Thursday, April 19, 2012

Shift

A few months ago I came across a passage from a book written by a Brazilian writer talking about ignorance in a very fresh way.  
Unfortunately, the title of said book wasn't given by the person who recited it (an actor), and even though I looked for it it was nowhere online. 

So... I'll post my next favourite from her.  I like the idea contained in the quotation I couldn't find, which turns ignorance on its head, seeing the potential in it. (From memory, it is something like "knowledge is always limited; not knowing is limitless."  
How many of us can honestly claim to not have wished for the opportunity to read a book, listen to a piece of music, or see a film or painting, all over again, for the first time?  Only ignorance makes the first time possible. 

“I do not know much.
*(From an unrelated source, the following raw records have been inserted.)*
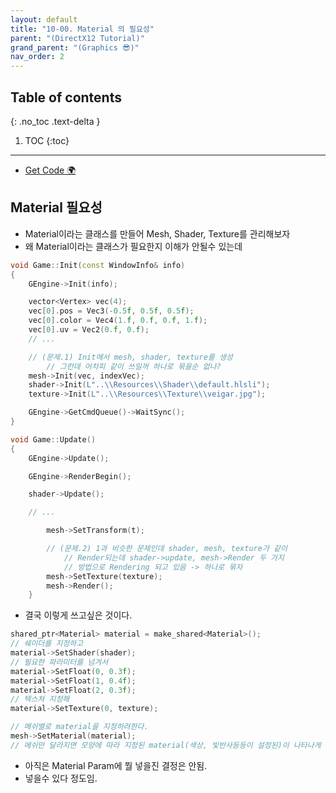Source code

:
 ```yaml
---
layout: default
title: "10-00. Material 의 필요성"
parent: "(DirectX12 Tutorial)"
grand_parent: "(Graphics 😎)"
nav_order: 2
---
```


## Table of contents
{: .no_toc .text-delta }

1. TOC
{:toc}

---

* [Get Code 🌍](https://github.com/Arthur880708/DirextX12-Example/tree/10)

## Material 필요성

* Material이라는 클래스를 만들어 Mesh, Shader, Texture를 관리해보자
* 왜 Material이라는 클래스가 필요한지 이해가 안될수 있는데

```cpp
void Game::Init(const WindowInfo& info)
{
	GEngine->Init(info);

	vector<Vertex> vec(4);
	vec[0].pos = Vec3(-0.5f, 0.5f, 0.5f);
	vec[0].color = Vec4(1.f, 0.f, 0.f, 1.f);
	vec[0].uv = Vec2(0.f, 0.f);
	// ...

    // (문제.1) Init에서 mesh, shader, texture를 생성
        // 그런데 어차피 같이 쓰일꺼 하나로 묶을순 없나?
	mesh->Init(vec, indexVec);
	shader->Init(L"..\\Resources\\Shader\\default.hlsli");
	texture->Init(L"..\\Resources\\Texture\\veigar.jpg");

	GEngine->GetCmdQueue()->WaitSync();
}
```

```cpp
void Game::Update()
{
	GEngine->Update();

	GEngine->RenderBegin();

	shader->Update();

	// ...

		mesh->SetTransform(t);

        // (문제.2) 1과 비슷한 문제인데 shader, mesh, texture가 같이
            // Render되는데 shader->update, mesh->Render 두 가지
            // 방법으로 Rendering 되고 있음 -> 하나로 묶자
		mesh->SetTexture(texture);
		mesh->Render();
	}
```

* 결국 이렇게 쓰고싶은 것이다.

```cpp
shared_ptr<Material> material = make_shared<Material>();
// 쉐이더를 지정하고
material->SetShader(shader);
// 필요한 파라미터를 넘겨서
material->SetFloat(0, 0.3f);
material->SetFloat(1, 0.4f);
material->SetFloat(2, 0.3f);
// 텍스쳐 지정해
material->SetTexture(0, texture);

// 메쉬별로 material을 지정하려한다.
mesh->SetMaterial(material);
// 메쉬만 달라지면 모양에 따라 지정된 material(색상, 빛반사등등이 설정된)이 나타나게 된다.
```

* 아직은 Material Param에 뭘 넣을진 결정은 안됨.
* 넣을수 있다 정도임.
But there are certain advantages in not knowing. Like virgin territory, the mind is free of preconceptions. Everything I do not know forms the greater part of me: This is my largesse. And with this I understand everything. The things I do not know constitute my truth.” 
Clarice Lispector

There is a certain, specific kind of liberation in the act of shifting one's perception or body in order to look at the same thing and see something new.

The idea that prejudice comer from ignorance makes the ears of reason perk up in alert suspicion.  I think this idea is incomplete. It's maimed or badly articulated.  To me, prejudice comes not from ignorance, but from incomplete knowledge of a certain thing; it comes from failure to dig deep enough, or failure to understand. Not understanding and not knowing are two different concepts to me.  There are many things one can know about or of, and yet not understand, not grasp the core of what makes the thing itself.